[Material to process]:
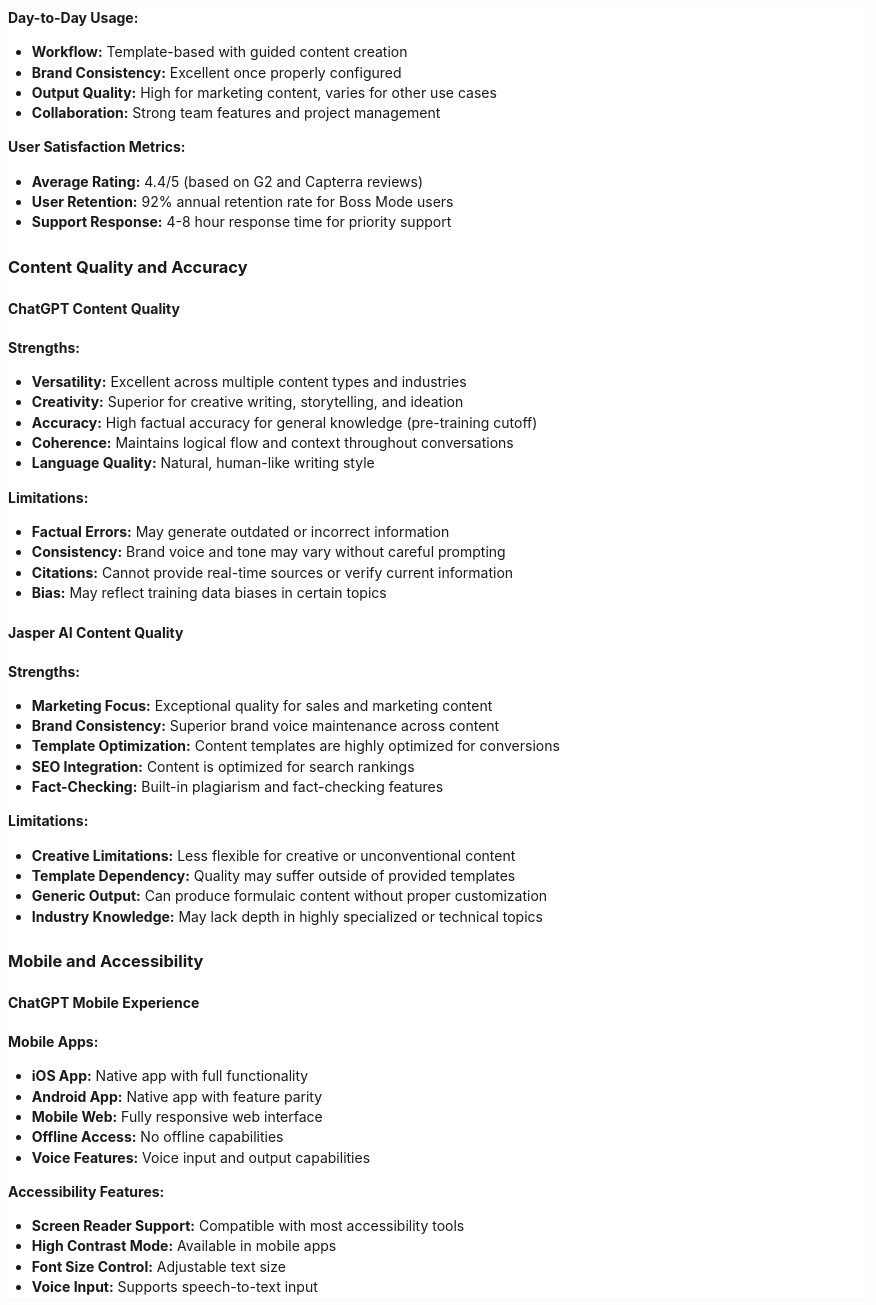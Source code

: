 **Day-to-Day Usage:**
- **Workflow:** Template-based with guided content creation
- **Brand Consistency:** Excellent once properly configured
- **Output Quality:** High for marketing content, varies for other use cases
- **Collaboration:** Strong team features and project management

**User Satisfaction Metrics:**
- **Average Rating:** 4.4/5 (based on G2 and Capterra reviews)
- **User Retention:** 92% annual retention rate for Boss Mode users
- **Support Response:** 4-8 hour response time for priority support

### Content Quality and Accuracy

#### ChatGPT Content Quality
**Strengths:**
- **Versatility:** Excellent across multiple content types and industries
- **Creativity:** Superior for creative writing, storytelling, and ideation
- **Accuracy:** High factual accuracy for general knowledge (pre-training cutoff)
- **Coherence:** Maintains logical flow and context throughout conversations
- **Language Quality:** Natural, human-like writing style

**Limitations:**
- **Factual Errors:** May generate outdated or incorrect information
- **Consistency:** Brand voice and tone may vary without careful prompting
- **Citations:** Cannot provide real-time sources or verify current information
- **Bias:** May reflect training data biases in certain topics

#### Jasper AI Content Quality
**Strengths:**
- **Marketing Focus:** Exceptional quality for sales and marketing content
- **Brand Consistency:** Superior brand voice maintenance across content
- **Template Optimization:** Content templates are highly optimized for conversions
- **SEO Integration:** Content is optimized for search rankings
- **Fact-Checking:** Built-in plagiarism and fact-checking features

**Limitations:**
- **Creative Limitations:** Less flexible for creative or unconventional content
- **Template Dependency:** Quality may suffer outside of provided templates
- **Generic Output:** Can produce formulaic content without proper customization
- **Industry Knowledge:** May lack depth in highly specialized or technical topics

### Mobile and Accessibility

#### ChatGPT Mobile Experience
**Mobile Apps:**
- **iOS App:** Native app with full functionality
- **Android App:** Native app with feature parity
- **Mobile Web:** Fully responsive web interface
- **Offline Access:** No offline capabilities
- **Voice Features:** Voice input and output capabilities

**Accessibility Features:**
- **Screen Reader Support:** Compatible with most accessibility tools
- **High Contrast Mode:** Available in mobile apps
- **Font Size Control:** Adjustable text size
- **Voice Input:** Supports speech-to-text input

[Exercise prompt]: Search the entries for the word "highly" and show every line that has it.

[Task response]:
- **Template Optimization:** Content templates are highly optimized for conversions
- **Industry Knowledge:** May lack depth in highly specialized or technical topics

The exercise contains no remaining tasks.